Saturday, September 6, 2008

os milagres, as folhas e as cartomantes

ando lembrando de uma taróloga que fui há quase um ano. na verdade nem gostei e nem dei trela para o que ela disse na época. não sou de ir nestas coisas e me lembro inclusive que saí de lá meio puta. mas estes dias dei de lembrar o que ela disse, não sei exatamente porquê.
e lembrei também deste escritinho da clarice, que eu amo muito e me acompanha há algum tempo já. pois acho que sou que nem ela - sou daquelas que rolam pedras durante séculos.
e sou a rainha da coincidência.

"O milagre das folhas

Não, nunca me acontecem milagres.
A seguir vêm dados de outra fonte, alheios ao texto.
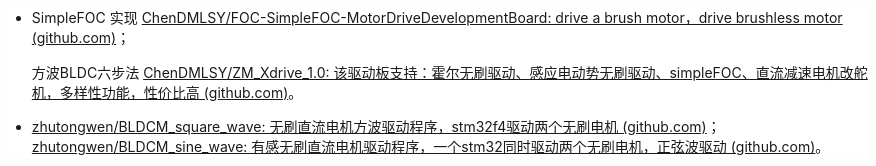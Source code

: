   - SimpleFOC 实现 [ChenDMLSY/FOC-SimpleFOC-MotorDriveDevelopmentBoard: drive a brush motor，drive brushless motor (github.com)](https://github.com/ChenDMLSY/FOC-SimpleFOC-MotorDriveDevelopmentBoard)；

    方波BLDC六步法 [ChenDMLSY/ZM_Xdrive_1.0: 该驱动板支持：霍尔无刷驱动、感应电动势无刷驱动、simpleFOC、直流减速电机改舵机，多样性功能，性价比高 (github.com)](https://github.com/ChenDMLSY/ZM_Xdrive_1.0)。

  - [zhutongwen/BLDCM_square_wave: 无刷直流电机方波驱动程序，stm32f4驱动两个无刷电机 (github.com)](https://github.com/zhutongwen/BLDCM_square_wave)；[zhutongwen/BLDCM_sine_wave: 有感无刷直流电机驱动程序，一个stm32同时驱动两个无刷电机，正弦波驱动 (github.com)](https://github.com/zhutongwen/BLDCM_sine_wave)。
Ouço falar, e às vezes isso me basta como esperança. Mas também me revolta: por que não a mim? Por que só de ouvir falar? Pois já cheguei a ouvir conversas assim, sobre milagres: “Avisou-me que, ao ser dita determinada palavra, um objeto de estimação se quebraria.” Meus objetos se quebram banalmente e pelas mãos das empregadas. Até que fui obrigada a chegar à conclusão de que sou daqueles que rolam pedras durante séculos, e não daqueles para os quais os seixos já vêm prontos, polidos e brancos. Bem que tenho visões fugitivas antes de adormecer – seria milagre? Mas já me foi tranqüilamente explicado que isso até nome tem: cidetismo, capacidade de projetar no campo alucinatório as imagens inconscientes.
Milagre, não. Mas as coincidências. Vivo de coincidências, vivo de linhas que incidem uma na outra e se cruzam e no cruzamento formam um leve e instantâneo ponto, tão leve e instantâneo que mais é feito de pudor e segredo: mal eu falasse nele, já estaria falando em nada.
Mas tenho um milagre, sim. O milagre das folhas. Estou andando pela rua e do vento me cai uma folha exatamente nos cabelos. A incidência da linha de milhões de folhas transformadas em uma única, e de milhões de pessoas a incidência de reduzi-las a mim. Isso me acontece tantas vezes que passei a me considerar modestamente a escolhida das folhas. Com gestos furtivos tiro a folha dos cabelos e guardo-a na bolsa, como o mais diminuto diamante. Até que um dia, abrindo a bolsa, encontro entre os objetos a folha seca, engelhada, morta. Jogo-a fora: não me interessa fetiche morto como lembrança. E também porque sei que novas folhas coincidirão comigo.
Uma dia uma folha me bateu nos cílios. Achei Deus de uma grande delicadeza."

Clarice Lispector

1 comment:

Paulo Tamburro said...

CLARICE LISPECTOR, quem maior? Concorda? Não, mulher-melancia não vale.